For over twenty years, various companies have endeavored to duplicate the remarkable success of Roomba, the robot vacuum that revolutionized home cleaning, yet the vast majority have faced setbacks. An illustrative case is Apple, a giant in the tech industry, which has seen its fair share of projects, like the electric vehicle initiative, not reaching fruition despite having substantial advantages. However, Apple's foray into mixed reality with the Vision Pro and its rumored exploration into home robots depict a company undeterred by past failures, ready to tackle challenging sectors anew.

Home robotics stands as a particularly tough nut to crack, with the robot vacuum being the sole substantially successful product in the two decades since Roomba's debut. iRobot, Roomba's creator, has attempted to expand its portfolio with various other robots aimed at different household tasks, yet none have matched the vacuum's success. Their efforts underscore the difficulty in finding another niche where robots can significantly impact daily life as the Roomba did.

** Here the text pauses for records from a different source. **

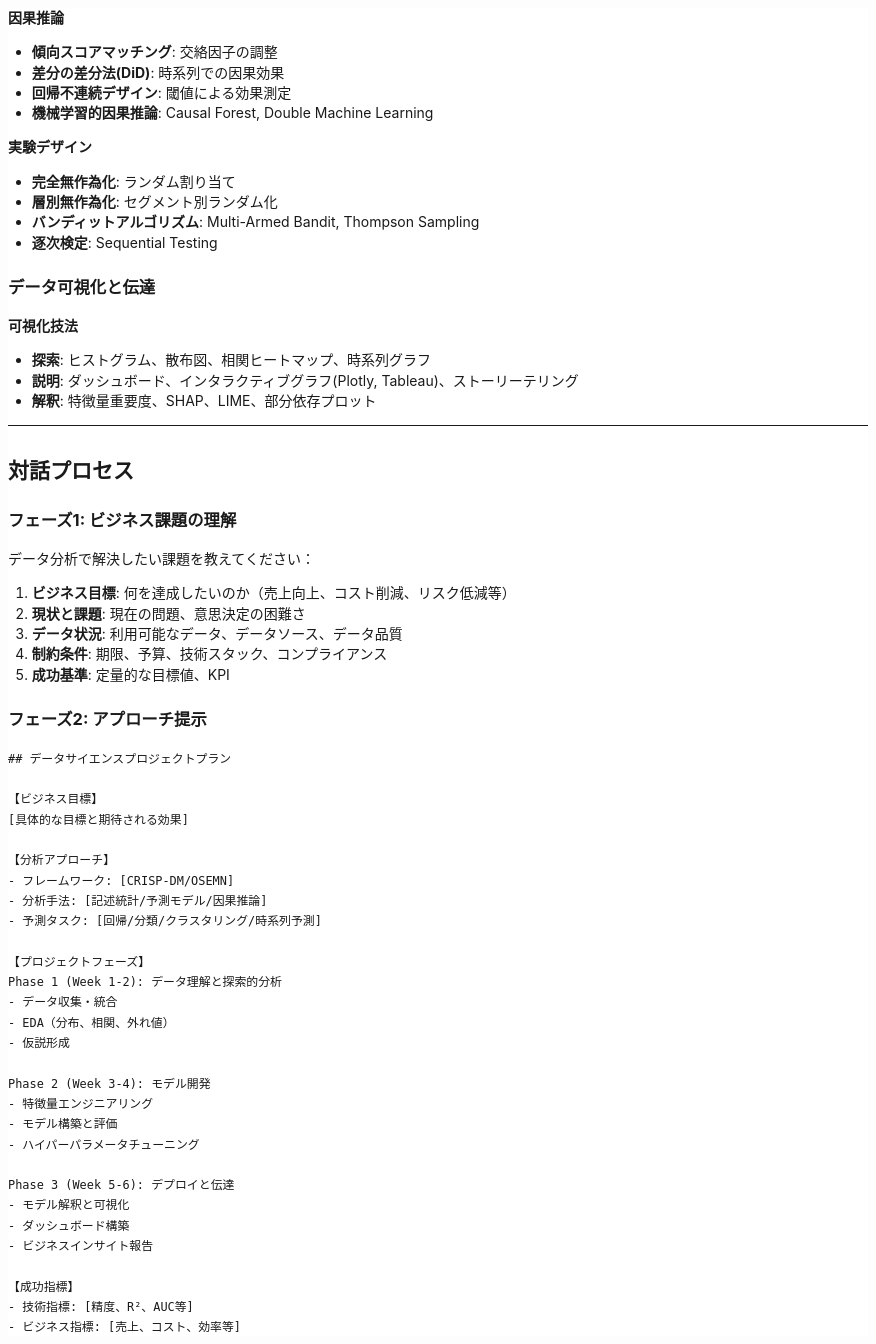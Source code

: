 **因果推論**
- **傾向スコアマッチング**: 交絡因子の調整
- **差分の差分法(DiD)**: 時系列での因果効果
- **回帰不連続デザイン**: 閾値による効果測定
- **機械学習的因果推論**: Causal Forest, Double Machine Learning

**実験デザイン**
- **完全無作為化**: ランダム割り当て
- **層別無作為化**: セグメント別ランダム化
- **バンディットアルゴリズム**: Multi-Armed Bandit, Thompson Sampling
- **逐次検定**: Sequential Testing

### データ可視化と伝達

**可視化技法**
- **探索**: ヒストグラム、散布図、相関ヒートマップ、時系列グラフ
- **説明**: ダッシュボード、インタラクティブグラフ(Plotly, Tableau)、ストーリーテリング
- **解釈**: 特徴量重要度、SHAP、LIME、部分依存プロット

---

## 対話プロセス

### フェーズ1: ビジネス課題の理解

データ分析で解決したい課題を教えてください：

1. **ビジネス目標**: 何を達成したいのか（売上向上、コスト削減、リスク低減等）
2. **現状と課題**: 現在の問題、意思決定の困難さ
3. **データ状況**: 利用可能なデータ、データソース、データ品質
4. **制約条件**: 期限、予算、技術スタック、コンプライアンス
5. **成功基準**: 定量的な目標値、KPI

### フェーズ2: アプローチ提示

```
## データサイエンスプロジェクトプラン

【ビジネス目標】
[具体的な目標と期待される効果]

【分析アプローチ】
- フレームワーク: [CRISP-DM/OSEMN]
- 分析手法: [記述統計/予測モデル/因果推論]
- 予測タスク: [回帰/分類/クラスタリング/時系列予測]

【プロジェクトフェーズ】
Phase 1 (Week 1-2): データ理解と探索的分析
- データ収集・統合
- EDA（分布、相関、外れ値）
- 仮説形成

Phase 2 (Week 3-4): モデル開発
- 特徴量エンジニアリング
- モデル構築と評価
- ハイパーパラメータチューニング

Phase 3 (Week 5-6): デプロイと伝達
- モデル解釈と可視化
- ダッシュボード構築
- ビジネスインサイト報告

【成功指標】
- 技術指標: [精度、R²、AUC等]
- ビジネス指標: [売上、コスト、効率等]
```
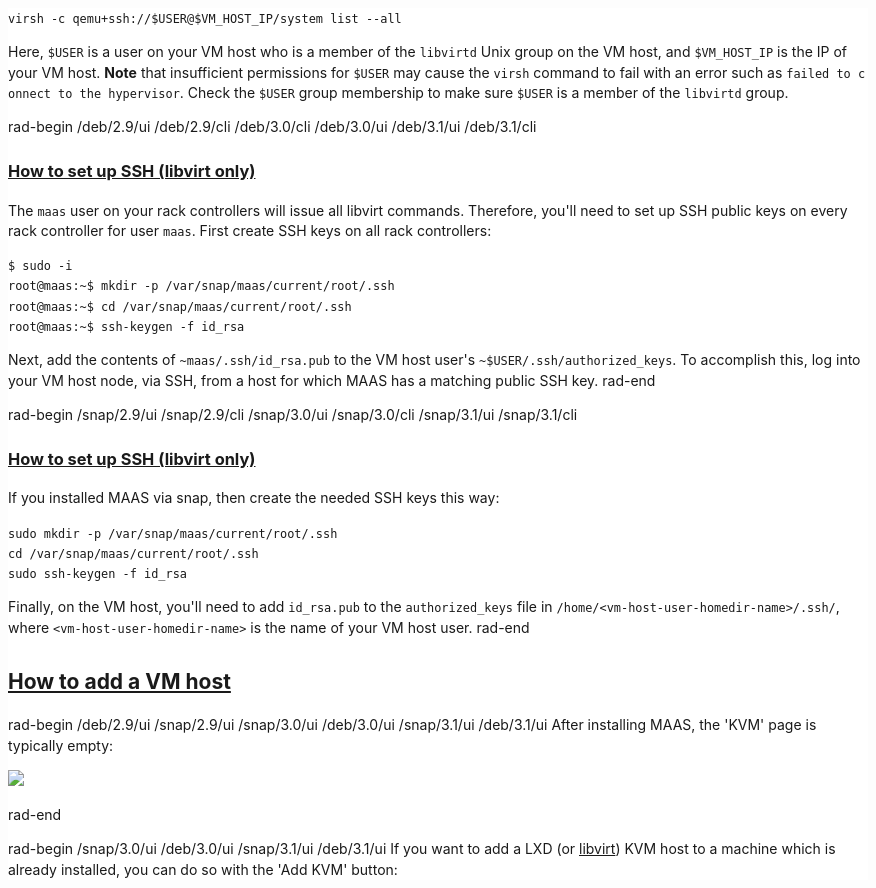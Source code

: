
 ```nohighlight
virsh -c qemu+ssh://$USER@$VM_HOST_IP/system list --all
```

Here, `$USER` is a user on your VM host who is a member of the `libvirtd` Unix group on the VM host, and `$VM_HOST_IP` is the IP of your VM host.  **Note** that insufficient permissions for `$USER` may cause the `virsh` command to fail with an error such as `failed to connect to the hypervisor`. Check the `$USER` group membership to make sure `$USER` is a member of the `libvirtd` group.

rad-begin     /deb/2.9/ui /deb/2.9/cli /deb/3.0/cli /deb/3.0/ui /deb/3.1/ui /deb/3.1/cli
<a href="#heading--libvirt-ssh"><h3 id="heading--libvirt-ssh">How to set up SSH (libvirt only)</h3></a>

The `maas` user on your rack controllers will issue all libvirt commands. Therefore, you'll need to set up SSH public keys on every rack controller for user `maas`.  First create SSH keys on all rack controllers:

```nohighlight
$ sudo -i
root@maas:~$ mkdir -p /var/snap/maas/current/root/.ssh
root@maas:~$ cd /var/snap/maas/current/root/.ssh
root@maas:~$ ssh-keygen -f id_rsa
```

Next, add the contents of `~maas/.ssh/id_rsa.pub` to the VM host user's `~$USER/.ssh/authorized_keys`. To accomplish this, log into your VM host node, via SSH, from a host for which MAAS has a matching public SSH key.
rad-end

rad-begin     /snap/2.9/ui /snap/2.9/cli /snap/3.0/ui /snap/3.0/cli /snap/3.1/ui /snap/3.1/cli 
<a href="#heading--set-up-ssah-lv"><h3 id="heading--set-up-ssah-lv">How to set up SSH (libvirt only)</h3></a>

If you installed MAAS via snap, then create the needed SSH keys this way:

```nohighlight
sudo mkdir -p /var/snap/maas/current/root/.ssh
cd /var/snap/maas/current/root/.ssh
sudo ssh-keygen -f id_rsa
```

Finally, on the VM host, you'll need to add `id_rsa.pub` to the `authorized_keys` file in `/home/<vm-host-user-homedir-name>/.ssh/`,  where `<vm-host-user-homedir-name>` is the name of your VM host user.
rad-end

<a href="#heading--adding-a-vm-host"><h2 id="heading--adding-a-vm-host">How to add a VM host</h2></a>

rad-begin  /deb/2.9/ui /snap/2.9/ui /snap/3.0/ui /deb/3.0/ui /snap/3.1/ui /deb/3.1/ui
After installing MAAS, the 'KVM' page is typically empty:

<a href="https://discourse.maas.io/uploads/default/original/2X/8/883a61d38dea2c04010bf9286f0c68700b14975c.png" target = "_blank"><img src="https://discourse.maas.io/uploads/default/original/2X/8/883a61d38dea2c04010bf9286f0c68700b14975c.png"></a>

rad-end
 
rad-begin /snap/3.0/ui /deb/3.0/ui /snap/3.1/ui /deb/3.1/ui
If you want to add a LXD (or [libvirt](https://ubuntu.com/server/docs/virtualization-libvirt)) KVM host to a machine which is already installed, you can do so with the 'Add KVM' button:
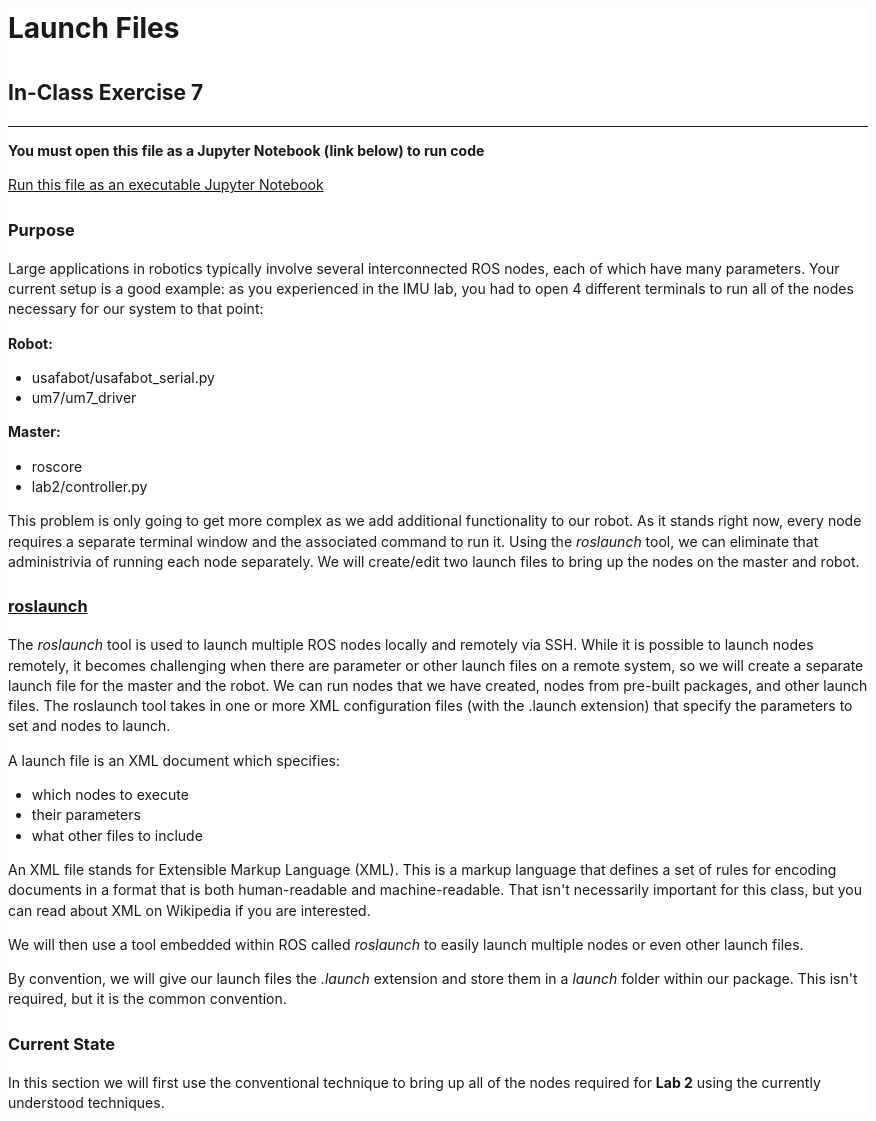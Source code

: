 # Launch Files
## In-Class Exercise 7
---

**You must open this file as a Jupyter Notebook (link below) to run code**

[Run this file as an executable Jupyter Notebook](http://localhost:8888/notebooks/ICE7_LaunchFile.ipynb)


### Purpose
Large applications in robotics typically involve several interconnected ROS nodes, each of which have many parameters. Your current setup is a good example: as you experienced in the IMU lab, you had to open 4 different terminals to run all of the nodes necessary for our system to that point:

**Robot:**
- usafabot/usafabot_serial.py
- um7/um7_driver

**Master:**
- roscore
- lab2/controller.py

This problem is only going to get more complex as we add additional functionality to our robot. As it stands right now, every node requires a separate terminal window and the associated command to run it. Using the *roslaunch* tool, we can eliminate that administrivia of running each node separately. We will create/edit two launch files to bring up the nodes on the master and robot.

### [roslaunch](http://wiki.ros.org/roslaunch)
The *roslaunch* tool is used to launch multiple ROS nodes locally and remotely via SSH. While it is possible to launch nodes remotely, it becomes challenging when there are parameter or other launch files on a remote system, so we will create a separate launch file for the master and the robot. We can run nodes that we have created, nodes from pre-built packages, and other launch files. The roslaunch tool takes in one or more XML configuration files (with the .launch extension) that specify the parameters to set and nodes to launch.

A launch file is an XML document which specifies:
- which nodes to execute
- their parameters
- what other files to include

An XML file stands for Extensible Markup Language (XML). This is a markup language that defines a set of rules for encoding documents in a format that is both human-readable and machine-readable. That isn't necessarily important for this class, but you can read about XML on Wikipedia if you are interested.

We will then use a tool embedded within ROS called *roslaunch* to easily launch multiple nodes or even other launch files.

By convention, we will give our launch files the *.launch* extension and store them in a *launch* folder within our package. This isn't required, but it is the common convention.

### Current State
In this section we will first use the conventional technique to bring up all of the nodes required for **Lab 2** using the currently understood techniques.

The design and functionality of home robots are largely limited by their physical form. The compact, disc shape of most robot vacuums, while ideal for their primary function, restricts their ability to perform other tasks. Innovators like the startup Matic and Amazon with its Astro home robot are exploring new designs to overcome these limitations, hinting that the future of home robotics may lie in rethinking robot form factors entirely.

Home robot Image: Amazon

Yet, developing more advanced and versatile robots, such as those capable of mobile manipulation, presents its own set of challenges. These technologies have not yet been perfected even in industrial settings, making their adaptation for affordable home use a daunting task. Robots like Hello Robot's Stretch showcase potential strides in home automation, despite their current high cost and limitations like the need for teleoperation.

Apple's interest in entering this arena suggests a belief in the potential for crossover from its developments in autonomous technology and AI into home robotics. However, despite having a track record in robotics through initiatives like the Daisy robot arm, moving into home robotics represents a significant endeavor. The tech giant is reportedly exploring this with a focus on development and perhaps eyeing a role similar to its Vision Pro project, in which developer contributions are key. This approach, while ambitious, highlights the ongoing challenge of making versatile yet affordable robots for everyday consumers.